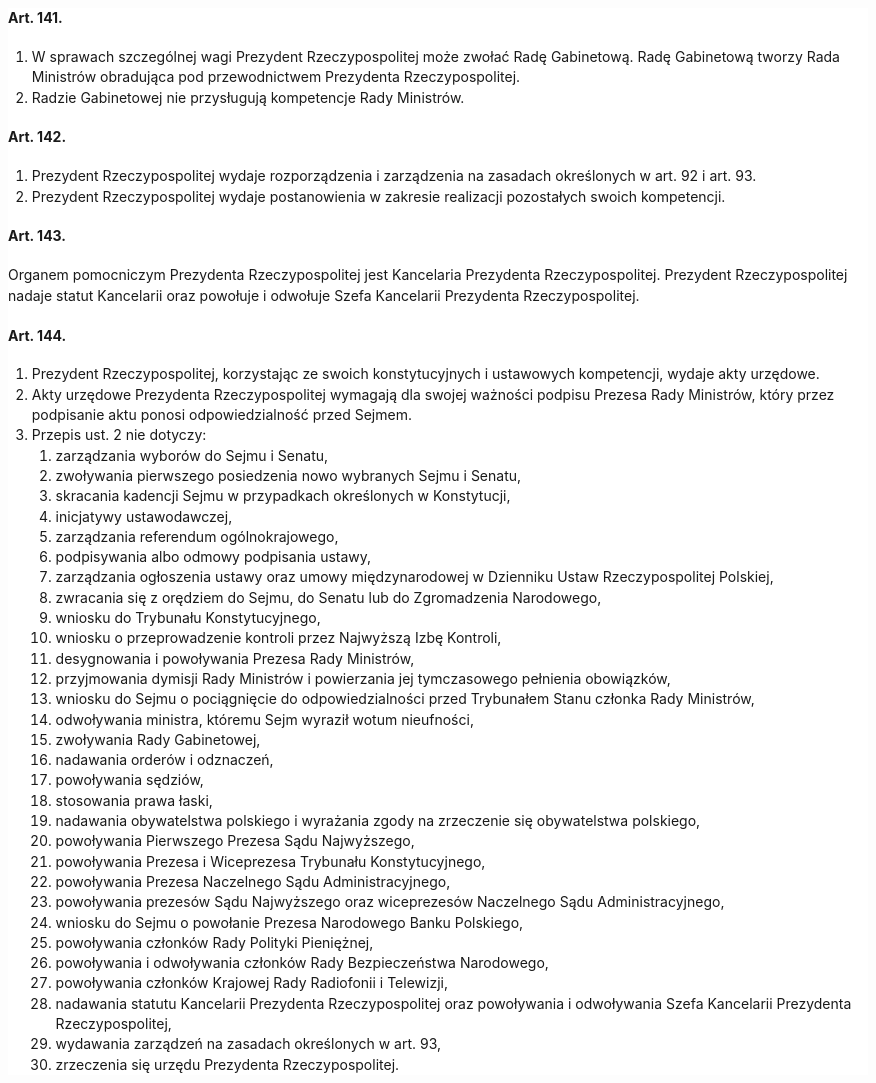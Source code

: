 #### Art. 141.
1. W sprawach szczególnej wagi Prezydent Rzeczypospolitej może zwołać Radę Gabinetową. Radę Gabinetową tworzy Rada Ministrów obradująca pod przewodnictwem Prezydenta Rzeczypospolitej.
2. Radzie Gabinetowej nie przysługują kompetencje Rady Ministrów.

#### Art. 142.
1. Prezydent Rzeczypospolitej wydaje rozporządzenia i zarządzenia na zasadach określonych w art. 92 i art. 93.
2. Prezydent Rzeczypospolitej wydaje postanowienia w zakresie realizacji pozostałych swoich kompetencji.

#### Art. 143.
Organem pomocniczym Prezydenta Rzeczypospolitej jest Kancelaria Prezydenta Rzeczypospolitej. Prezydent Rzeczypospolitej nadaje statut Kancelarii oraz powołuje i odwołuje Szefa Kancelarii Prezydenta Rzeczypospolitej.

#### Art. 144.
1. Prezydent Rzeczypospolitej, korzystając ze swoich konstytucyjnych i ustawowych kompetencji, wydaje akty urzędowe.
2. Akty urzędowe Prezydenta Rzeczypospolitej wymagają dla swojej ważności podpisu Prezesa Rady Ministrów, który przez podpisanie aktu ponosi odpowiedzialność przed Sejmem.
3. Przepis ust. 2 nie dotyczy:
    1.  zarządzania wyborów do Sejmu i Senatu,
    2.  zwoływania pierwszego posiedzenia nowo wybranych Sejmu i Senatu,
    3.  skracania kadencji Sejmu w przypadkach określonych w Konstytucji,
    4.  inicjatywy ustawodawczej,
    5.  zarządzania referendum ogólnokrajowego,
    6.  podpisywania albo odmowy podpisania ustawy,
    7.  zarządzania ogłoszenia ustawy oraz umowy międzynarodowej w Dzienniku Ustaw Rzeczypospolitej Polskiej,
    8.  zwracania się z orędziem do Sejmu, do Senatu lub do Zgromadzenia Narodowego,
    9.  wniosku do Trybunału Konstytucyjnego,
    10. wniosku o przeprowadzenie kontroli przez Najwyższą Izbę Kontroli,
    11. desygnowania i powoływania Prezesa Rady Ministrów,
    12. przyjmowania dymisji Rady Ministrów i powierzania jej tymczasowego pełnienia obowiązków,
    13. wniosku do Sejmu o pociągnięcie do odpowiedzialności przed Trybunałem Stanu członka Rady Ministrów,
    14. odwoływania ministra, któremu Sejm wyraził wotum nieufności,
    15. zwoływania Rady Gabinetowej,
    16. nadawania orderów i odznaczeń,
    17. powoływania sędziów,
    18. stosowania prawa łaski,
    19. nadawania obywatelstwa polskiego i wyrażania zgody na zrzeczenie się obywatelstwa polskiego,
    20. powoływania Pierwszego Prezesa Sądu Najwyższego,
    21. powoływania Prezesa i Wiceprezesa Trybunału Konstytucyjnego,
    22. powoływania Prezesa Naczelnego Sądu Administracyjnego,
    23. powoływania prezesów Sądu Najwyższego oraz wiceprezesów Naczelnego Sądu Administracyjnego,
    24. wniosku do Sejmu o powołanie Prezesa Narodowego Banku Polskiego,
    25. powoływania członków Rady Polityki Pieniężnej,
    26. powoływania i odwoływania członków Rady Bezpieczeństwa Narodowego,
    27. powoływania członków Krajowej Rady Radiofonii i Telewizji,
    28. nadawania statutu Kancelarii Prezydenta Rzeczypospolitej oraz powoływania i odwoływania Szefa Kancelarii Prezydenta Rzeczypospolitej,
    29. wydawania zarządzeń na zasadach określonych w art. 93,
    30. zrzeczenia się urzędu Prezydenta Rzeczypospolitej.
══════════════════════════════
§ **Problem to solve**:
Check each line of the listing above. Copy the ones with the word "kompetencji".

§ **Written response**:
2. Prezydent Rzeczypospolitej wydaje postanowienia w zakresie realizacji pozostałych swoich kompetencji.
1. Prezydent Rzeczypospolitej, korzystając ze swoich konstytucyjnych i ustawowych kompetencji, wydaje akty urzędowe.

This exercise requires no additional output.